Problem requirements: Output the run of lines that opens with the first line of the material below and closes with the line containing "pre-trained diffusion models to", both included, and drop the pictures.

Content starts

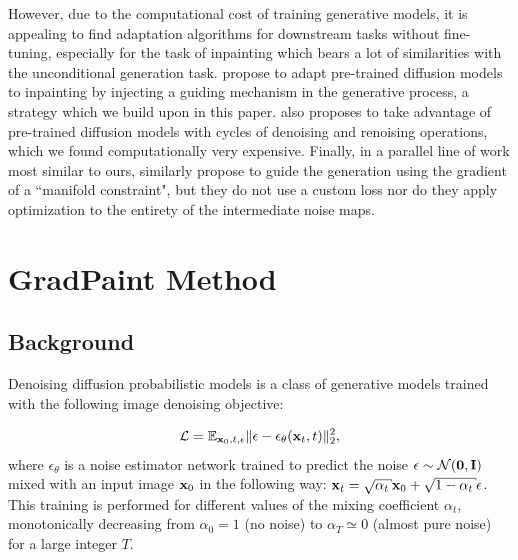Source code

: However, due to the computational cost of training generative models, it is appealing 
to find adaptation algorithms for downstream tasks without fine-tuning, especially for
 the task of inpainting which bears a lot of similarities with the unconditional 
 generation task. \cite{latentdiffusion, glide, song2021scorebased} propose to adapt
  pre-trained diffusion models to inpainting by injecting a guiding mechanism in the 
  generative process, a strategy which we build upon in this paper. \cite{repaint} also
   proposes to take advantage of pre-trained diffusion models with cycles of denoising 
   and renoising operations, which we found computationally very expensive. Finally, 
   in a parallel line of work most similar to ours, \cite{mcg} similarly propose to
    guide the generation using the gradient of a ``manifold constraint", but they do 
    not use a custom loss nor do they apply optimization to the entirety of the 
    intermediate noise maps.



\section{GradPaint Method}



\subsection{Background}
\label{background}

Denoising diffusion probabilistic models \cite{ho2020denoising} is a class of generative models trained with the following image denoising objective:

\begin{equation}
    \mathcal{L} = \displaystyle \mathbb{E}_{\mathbf{x}_0, t, \epsilon} \Vert \epsilon - \epsilon_\theta(\mathbf{x}_t, t) \Vert_2^2,
\end{equation}
where $\epsilon_\theta$ is a noise estimator network trained to predict the noise $\epsilon \sim \mathcal{N}(\mathbf{0}, \mathbf{I})$  mixed with an input image $\mathbf{x}_0$ in the following way: $\x_t = \sqrt{\alpha_t} \x_0 +  \sqrt{1 - \alpha_t} \epsilon$. This training is performed for different values of the mixing coefficient $\alpha_t$, monotonically decreasing from $\alpha_0 = 1$ (no noise) to $\alpha_T \simeq 0$ (almost pure noise) for a large integer $T$.

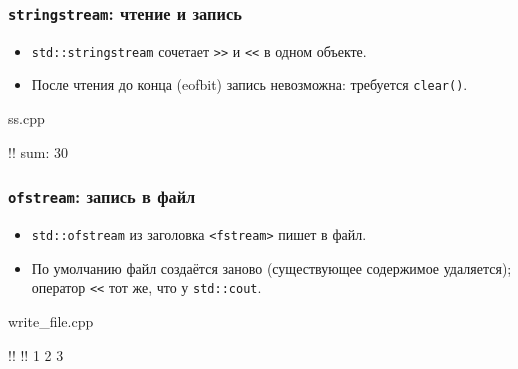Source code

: \documentclass[compress, 8pt, aspectratio=169]{beamer}
\begin{document}
  \begin{frame}[fragile]

    \frametitle{\texttt{stringstream}: чтение и запись}

    \begin{itemize}

      \item \texttt{std::stringstream} сочетает \texttt{>>}
        и \texttt{<<} в одном объекте.

      \item После чтения до конца (eofbit) запись невозможна:
        требуется \texttt{clear()}.

    \end{itemize}

        {ss.cpp}

    \begin{terminalwindow17}
!!
sum: 30
    \end{terminalwindow17}

  \end{frame}

  \begin{frame}[fragile]

    \frametitle{\texttt{ofstream}: запись в файл}

    \begin{itemize}

      \item \texttt{std::ofstream} из заголовка
        \texttt{<fstream>} пишет в файл.

      \item По умолчанию файл создаётся заново (существующее
        содержимое удаляется); оператор \texttt{<<} тот же,
        что у \texttt{std::cout}.

    \end{itemize}

        {write_file.cpp}

    \begin{terminalwindow17}
!!
!!
1 2 3
    \end{terminalwindow17}

  \end{frame}
\end{document}

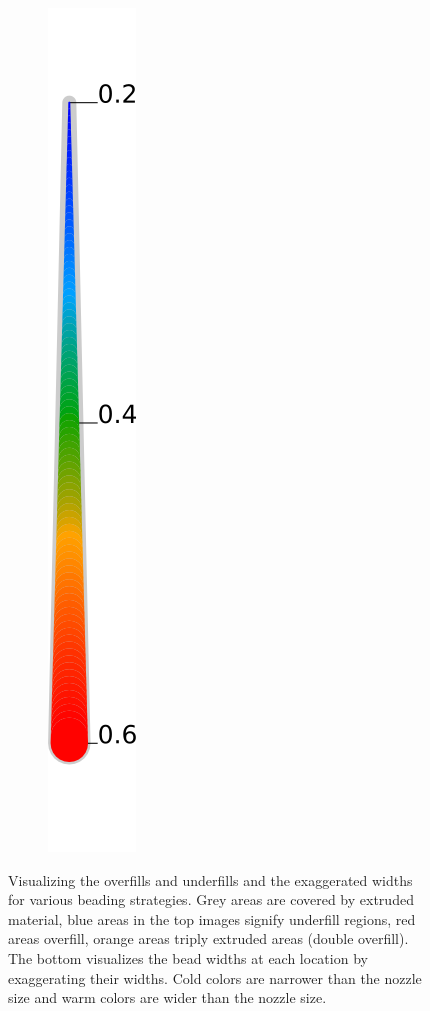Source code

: \begin{figure}
\begin{subfigure}{.04\columnwidth}
\includegraphics[height=\figheight]{sources/validation/gMAT_example/widths_legend.png}
\end{subfigure}
\caption{
Visualizing the overfills and underfills and the exaggerated widths for various beading strategies.
Grey areas are covered by extruded material,
blue areas in the top images signify underfill regions,
red areas overfill,
orange areas triply extruded areas (double overfill).
The bottom visualizes the bead widths at each location by exaggerating their widths.
Cold colors are narrower than the nozzle size and warm colors are wider than the nozzle size.
}
\label{visualized_accuracy}
\end{figure}








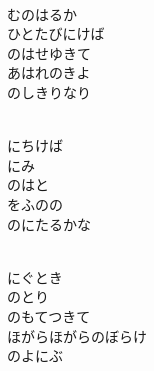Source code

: \documentclass[10pt,b5j]{tarticle} %
\begin{document}
\begin{enumerate}
\begin{minipage}[c]{\blocksize}
        \vspace{\linespace}
        \item~\\
        むのはるか\\
        ひとたびにけば\\
        のはせゆきて\\
        あはれのきよ\\
        のしきりなり
        
    \end{minipage}
    \begin{minipage}[c]{\blocksize}
        
        \vspace{\linespace}
        \item~\\
        にちけば\\
        にみ\\
        のはと\\
        をふのの\\
        のにたるかな
        
    \end{minipage}
    \begin{minipage}[c]{\blocksize}
        
        \vspace{\linespace}
        \item~\\
        にぐとき\\
        のとり\\
        のもてつきて\\
        ほがらほがらのぼらけ\\
        のよにぶ
        

\end{minipage}
\end{enumerate}
\end{document}
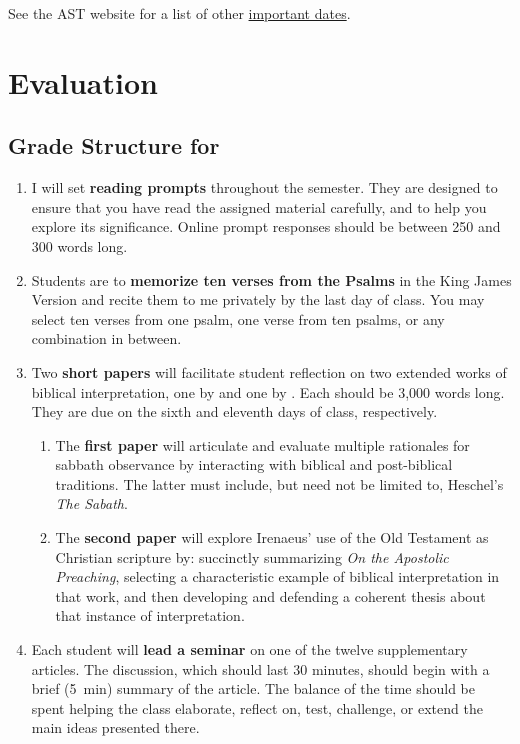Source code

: \documentclass[titlepage]{article}
\begin{document}
See the AST website for a list of other \href{http://www.astheology.ns.ca/students/academic-dates.html}{important dates}.

\section{Evaluation}
\label{evaluation}

\subsection{Grade Structure for \ccode}
\label{structure}

\begin{enumerate}

	\item I will set \textbf{reading prompts} throughout the semester.
	They are designed to ensure that you have read the assigned material
	carefully, and to help you explore its significance. Online prompt
	responses should be between 250 and 300 words long.

	\item Students are to \textbf{memorize ten verses from the Psalms}
	in the King James Version and recite them to me privately by the
	last day of class. You may select ten verses from one psalm, one
	verse from ten psalms, or any combination in between.

	\item Two \textbf{short papers} will facilitate student reflection
	on two extended works of biblical interpretation, one by
	\cite{heschel} and one by \cite{irenaeus}. Each should be 3,000
	words long. They are due on the sixth and eleventh days of class,
	respectively.

	\begin{enumerate}

		\item The \textbf{first paper} will articulate and evaluate
		multiple rationales for sabbath observance by interacting with
		biblical and post-biblical traditions. The latter must include,
		but need not be limited to, Heschel's \emph{The Sabath}.

		\item The \textbf{second paper} will explore Irenaeus' use of
		the Old Testament as Christian scripture by: succinctly
		summarizing \emph{On the Apostolic Preaching}, selecting a
		characteristic example of biblical interpretation in that work,
		and then developing and defending a coherent thesis about that
		instance of interpretation.

	\end{enumerate}

	\item Each student will \textbf{lead a seminar} on one of the twelve
	supplementary articles. The discussion, which should last 30
	minutes, should begin with a brief (5~min) summary of the article.
	The balance of the time should be spent helping the class elaborate,
	reflect on, test, challenge, or extend the main ideas presented
	there.

\end{enumerate}
\end{document}
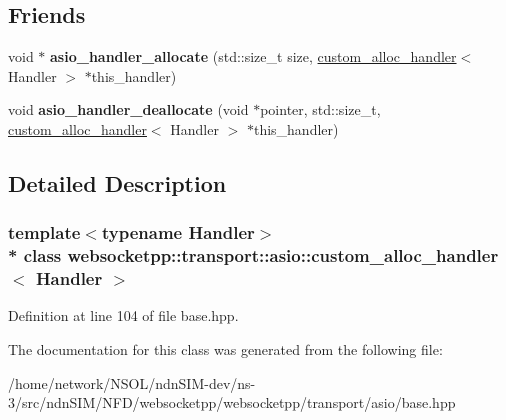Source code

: \subsection*{Friends}
\begin{DoxyCompactItemize}
\item 
void $\ast$ {\bfseries asio\+\_\+handler\+\_\+allocate} (std\+::size\+\_\+t size, \hyperlink{classwebsocketpp_1_1transport_1_1asio_1_1custom__alloc__handler}{custom\+\_\+alloc\+\_\+handler}$<$ Handler $>$ $\ast$this\+\_\+handler)\hypertarget{classwebsocketpp_1_1transport_1_1asio_1_1custom__alloc__handler_a14dd8ffbfb3f9997911fd87b4b6e88d8}{}\label{classwebsocketpp_1_1transport_1_1asio_1_1custom__alloc__handler_a14dd8ffbfb3f9997911fd87b4b6e88d8}

\item 
void {\bfseries asio\+\_\+handler\+\_\+deallocate} (void $\ast$pointer, std\+::size\+\_\+t, \hyperlink{classwebsocketpp_1_1transport_1_1asio_1_1custom__alloc__handler}{custom\+\_\+alloc\+\_\+handler}$<$ Handler $>$ $\ast$this\+\_\+handler)\hypertarget{classwebsocketpp_1_1transport_1_1asio_1_1custom__alloc__handler_a2157a4fc2f17712f09483a1b317dcf3f}{}\label{classwebsocketpp_1_1transport_1_1asio_1_1custom__alloc__handler_a2157a4fc2f17712f09483a1b317dcf3f}

\end{DoxyCompactItemize}


\subsection{Detailed Description}
\subsubsection*{template$<$typename Handler$>$\\*
class websocketpp\+::transport\+::asio\+::custom\+\_\+alloc\+\_\+handler$<$ Handler $>$}



Definition at line 104 of file base.\+hpp.



The documentation for this class was generated from the following file\+:\begin{DoxyCompactItemize}
\item 
/home/network/\+N\+S\+O\+L/ndn\+S\+I\+M-\/dev/ns-\/3/src/ndn\+S\+I\+M/\+N\+F\+D/websocketpp/websocketpp/transport/asio/base.\+hpp\end{DoxyCompactItemize}
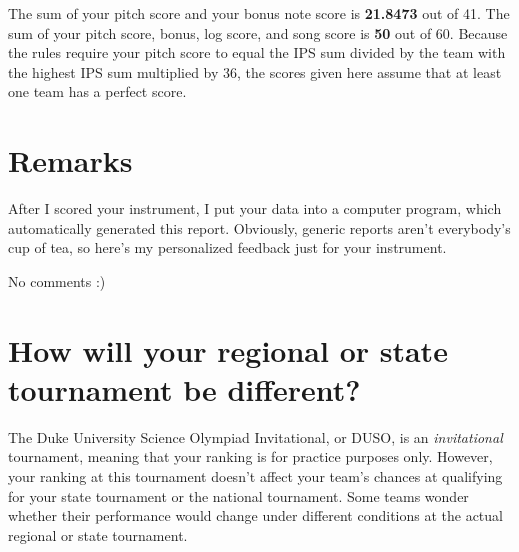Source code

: \documentclass[12pt,letterpaper]{article}
\def\totalScore{50} %
\def\feedback{No comments :)}
\def\pitchScore{21.8473}
\begin{document}
The sum of your pitch score and your bonus note score is \textbf{\pitchScore} out of 41. The sum of your pitch score, bonus, log score, and song score is \textbf{\totalScore} out of 60. Because the rules require your pitch score to equal the IPS sum divided by the team with the highest IPS sum multiplied by 36, the scores given here assume that at least one team has a perfect score.

\section{Remarks}

After I scored your instrument, I put your data into a computer program, which automatically generated this report. Obviously, generic reports aren't everybody's cup of tea, so here's my personalized feedback just for your instrument. %

{\feedback}

\section{How will your regional or state tournament be different?}

The Duke University Science Olympiad Invitational, or DUSO, is an \emph{invitational} tournament, meaning that your ranking is for practice purposes only. However, your ranking at this tournament doesn't affect your team's chances at qualifying for your state tournament or the national tournament. Some teams wonder whether their performance would change under different conditions at the actual regional or state tournament.
\end{document}
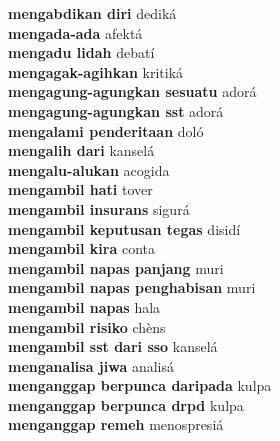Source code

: \textbf{ mengabdikan diri  } dediká \\
\textbf{ mengada-ada  } afektá \\
\textbf{ mengadu lidah  } debatí \\
\textbf{ mengagak-agihkan  } kritiká \\
\textbf{ mengagung-agungkan sesuatu  } adorá \\
\textbf{ mengagung-agungkan sst  } adorá \\
\textbf{ mengalami penderitaan  } doló \\
\textbf{ mengalih dari  } kanselá \\
\textbf{ mengalu-alukan  } acogida \\
\textbf{ mengambil hati  } tover \\
\textbf{ mengambil insurans  } sigurá \\
\textbf{ mengambil keputusan tegas  } disidí \\
\textbf{ mengambil kira  } conta \\
\textbf{ mengambil napas panjang  } muri \\
\textbf{ mengambil napas penghabisan  } muri \\
\textbf{ mengambil napas  } hala \\
\textbf{ mengambil risiko  } chèns \\
\textbf{ mengambil sst dari sso  } kanselá \\
\textbf{ menganalisa jiwa  } analisá \\
\textbf{ menganggap berpunca daripada  } kulpa \\
\textbf{ menganggap berpunca drpd  } kulpa \\
\textbf{ menganggap remeh  } menospresiá \\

Content ends

Finished exercise:
Source code

: However, due to the computational cost of training generative models, it is appealing 
to find adaptation algorithms for downstream tasks without fine-tuning, especially for
 the task of inpainting which bears a lot of similarities with the unconditional 
 generation task. \cite{latentdiffusion, glide, song2021scorebased} propose to adapt
  pre-trained diffusion models to inpainting by injecting a guiding mechanism in the 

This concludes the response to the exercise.